A Company That Sells the Parts of a Chip Nobody Photographs

Here is a fact about semiconductors that sounds like a riddle: the fastest part of a modern chip is also the part that agrees on time. Billions of transistors, all switching in something close to unison, all taking their cue from a clock. When the clock is a little off - when its edges arrive at slightly different moments in different corners of the die - the whole thing has to slow down to be safe. Engineers pad their timing margins, leave performance on the table, and ship a chip that runs below what the physics allows. Movellus is a company built on the premise that this is a solvable problem, and that solving it is worth a business.

Movellus makes semiconductor IP. Not chips - the intellectual property that goes inside other people's chips. Specifically, it makes the infrastructure blocks: the clock networks that distribute timing, the circuits that detect and respond to voltage droop, the on-die sensors that report a chip's health, and, more recently, the regulators that deliver power on the die itself. It licenses these as synthesizable, digital IP, which is the interesting part, because most of these functions have traditionally been analog - hand-tuned by specialists, redone for every process node, jealously guarded.

"Distribute a low-frequency reference clock with very precise edges, then generate high-frequency local clocks using Smart Clock Modules." The idea, in the company's words, is simple and elegant.

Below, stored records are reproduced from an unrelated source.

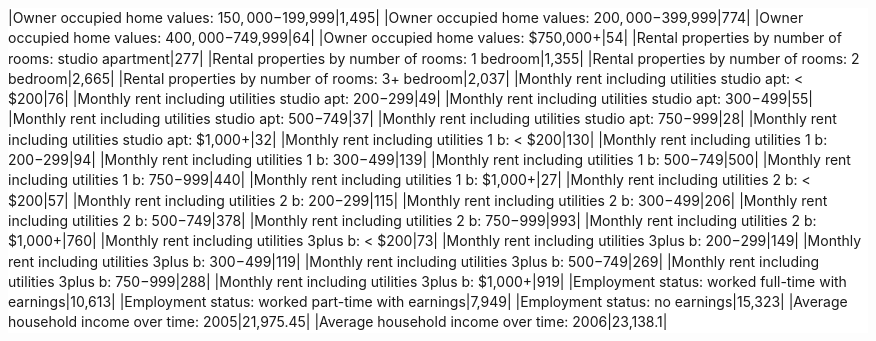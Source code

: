 |Owner occupied home values: $150,000-$199,999|1,495|
|Owner occupied home values: $200,000-$399,999|774|
|Owner occupied home values: $400,000-$749,999|64|
|Owner occupied home values: $750,000+|54|
|Rental properties by number of rooms: studio apartment|277|
|Rental properties by number of rooms: 1 bedroom|1,355|
|Rental properties by number of rooms: 2 bedroom|2,665|
|Rental properties by number of rooms: 3+ bedroom|2,037|
|Monthly rent including utilities studio apt: < $200|76|
|Monthly rent including utilities studio apt: $200-$299|49|
|Monthly rent including utilities studio apt: $300-$499|55|
|Monthly rent including utilities studio apt: $500-$749|37|
|Monthly rent including utilities studio apt: $750-$999|28|
|Monthly rent including utilities studio apt: $1,000+|32|
|Monthly rent including utilities 1 b: < $200|130|
|Monthly rent including utilities 1 b: $200-$299|94|
|Monthly rent including utilities 1 b: $300-$499|139|
|Monthly rent including utilities 1 b: $500-$749|500|
|Monthly rent including utilities 1 b: $750-$999|440|
|Monthly rent including utilities 1 b: $1,000+|27|
|Monthly rent including utilities 2 b: < $200|57|
|Monthly rent including utilities 2 b: $200-$299|115|
|Monthly rent including utilities 2 b: $300-$499|206|
|Monthly rent including utilities 2 b: $500-$749|378|
|Monthly rent including utilities 2 b: $750-$999|993|
|Monthly rent including utilities 2 b: $1,000+|760|
|Monthly rent including utilities 3plus b: < $200|73|
|Monthly rent including utilities 3plus b: $200-$299|149|
|Monthly rent including utilities 3plus b: $300-$499|119|
|Monthly rent including utilities 3plus b: $500-$749|269|
|Monthly rent including utilities 3plus b: $750-$999|288|
|Monthly rent including utilities 3plus b: $1,000+|919|
|Employment status: worked full-time with earnings|10,613|
|Employment status: worked part-time with earnings|7,949|
|Employment status: no earnings|15,323|
|Average household income over time: 2005|21,975.45|
|Average household income over time: 2006|23,138.1|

The engineering is not.

The thesis Movellus has been quietly proving for a decade is "synthesizable analog": take the blocks that used to require an analog wizard and a fresh start on every node, and turn them into something a digital design team can drop into a flow and port from 40nm to 3nm without rebuilding from scratch. Portability is the pitch. In an industry where redesigning a clock generator for a new process can consume months, "it moves with you" is a genuine value proposition.

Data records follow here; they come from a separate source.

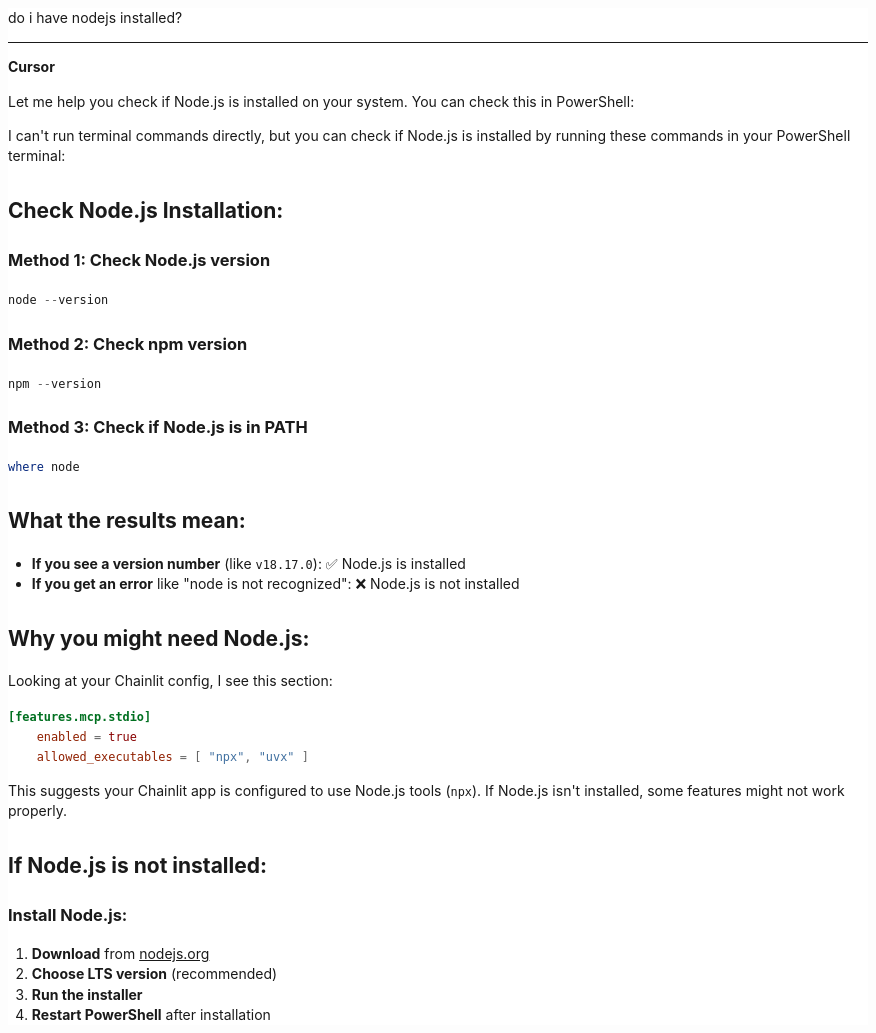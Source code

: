 do i have nodejs installed?

---

**Cursor**

Let me help you check if Node.js is installed on your system. You can check this in PowerShell:


I can't run terminal commands directly, but you can check if Node.js is installed by running these commands in your PowerShell terminal:

## **Check Node.js Installation:**

### **Method 1: Check Node.js version**
```powershell
node --version
```

### **Method 2: Check npm version**
```powershell
npm --version
```

### **Method 3: Check if Node.js is in PATH**
```powershell
where node
```

## **What the results mean:**

- **If you see a version number** (like `v18.17.0`): ✅ Node.js is installed
- **If you get an error** like "node is not recognized": ❌ Node.js is not installed

## **Why you might need Node.js:**

Looking at your Chainlit config, I see this section:
```toml
[features.mcp.stdio]
    enabled = true
    allowed_executables = [ "npx", "uvx" ]
```

This suggests your Chainlit app is configured to use Node.js tools (`npx`). If Node.js isn't installed, some features might not work properly.

## **If Node.js is not installed:**

### **Install Node.js:**
1. **Download** from [nodejs.org](https://nodejs.org/)
2. **Choose LTS version** (recommended)
3. **Run the installer**
4. **Restart PowerShell** after installation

The company's product family is called Aeonic, and it has grown in a logical arc. First came Aeonic Generate, the clock generation module - the original Intelligent Clock Network idea, using what Movellus calls Smart Clock Modules to trade transistors for lower timing skew and better margins. Then came the war on droop.

Voltage droop is one of those problems that is invisible until you know to look for it, at which point it is everywhere. When a chip suddenly demands a lot of current - a burst of computation, an AI workload spinning up - the supply voltage momentarily sags. That sag can cause errors, so designers guard against it by running slower and at higher voltage than they would otherwise need. In 2023 Movellus announced what it called an industry-first integrated droop response system: circuits that detect the sag and adapt the clock in nanoseconds, reclaiming the margin that everyone else pads. It is the kind of feature that does not make a keynote slide but does show up in a benchmark.

The AI boom is a power problem wearing a compute costume. Movellus decided to sell the answer, not the accelerator.

From there the logic kept extending. If you are already sitting on the clock and watching for droop, you have a privileged view of the chip's internal state. So Aeonic Insight turned that view into a product - on-die telemetry that reports power-grid and clock health while the silicon is running, useful for post-silicon debugging and for what the industry calls silicon lifecycle management. In 2025 the company debuted PDNIQ, which it billed as an industry-first on-die power delivery network analyzer. And in 2024 Aeonic Power moved voltage regulation itself onto the die, with the company claiming up to 15% energy savings on digital cores - a meaningful number when your customer is a data center paying the electricity bill.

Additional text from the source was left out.